Work instructions >> Would you return the entries below exactly from the line containing "Cross-platform: Works in any modern browser" onward, ending with the final line and including it, and nothing else?

=== Begin Enclosure ===

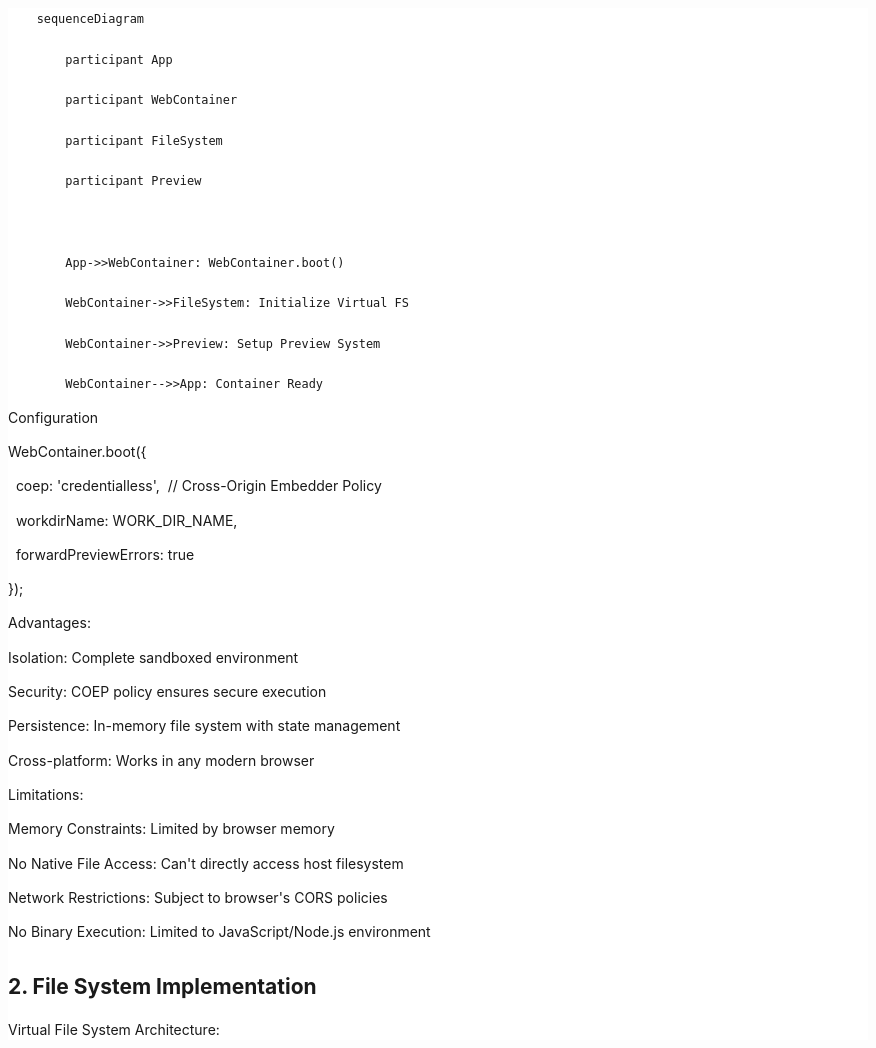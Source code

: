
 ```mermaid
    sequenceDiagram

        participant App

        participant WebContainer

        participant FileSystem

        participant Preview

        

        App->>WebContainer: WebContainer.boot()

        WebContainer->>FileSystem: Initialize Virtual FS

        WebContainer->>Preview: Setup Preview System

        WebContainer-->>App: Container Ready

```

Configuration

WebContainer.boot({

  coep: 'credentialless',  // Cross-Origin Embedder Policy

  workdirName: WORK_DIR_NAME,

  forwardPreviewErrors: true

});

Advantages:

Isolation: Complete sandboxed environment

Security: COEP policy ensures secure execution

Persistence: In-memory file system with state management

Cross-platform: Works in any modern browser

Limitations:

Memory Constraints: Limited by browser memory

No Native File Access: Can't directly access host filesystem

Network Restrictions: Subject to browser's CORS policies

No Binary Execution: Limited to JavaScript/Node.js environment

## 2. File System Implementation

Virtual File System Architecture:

=== End Enclosure ===

Task response >>
Cross-platform: Works in any modern browser

Limitations:

Memory Constraints: Limited by browser memory

No Native File Access: Can't directly access host filesystem

Network Restrictions: Subject to browser's CORS policies

No Binary Execution: Limited to JavaScript/Node.js environment

## 2. File System Implementation

Virtual File System Architecture:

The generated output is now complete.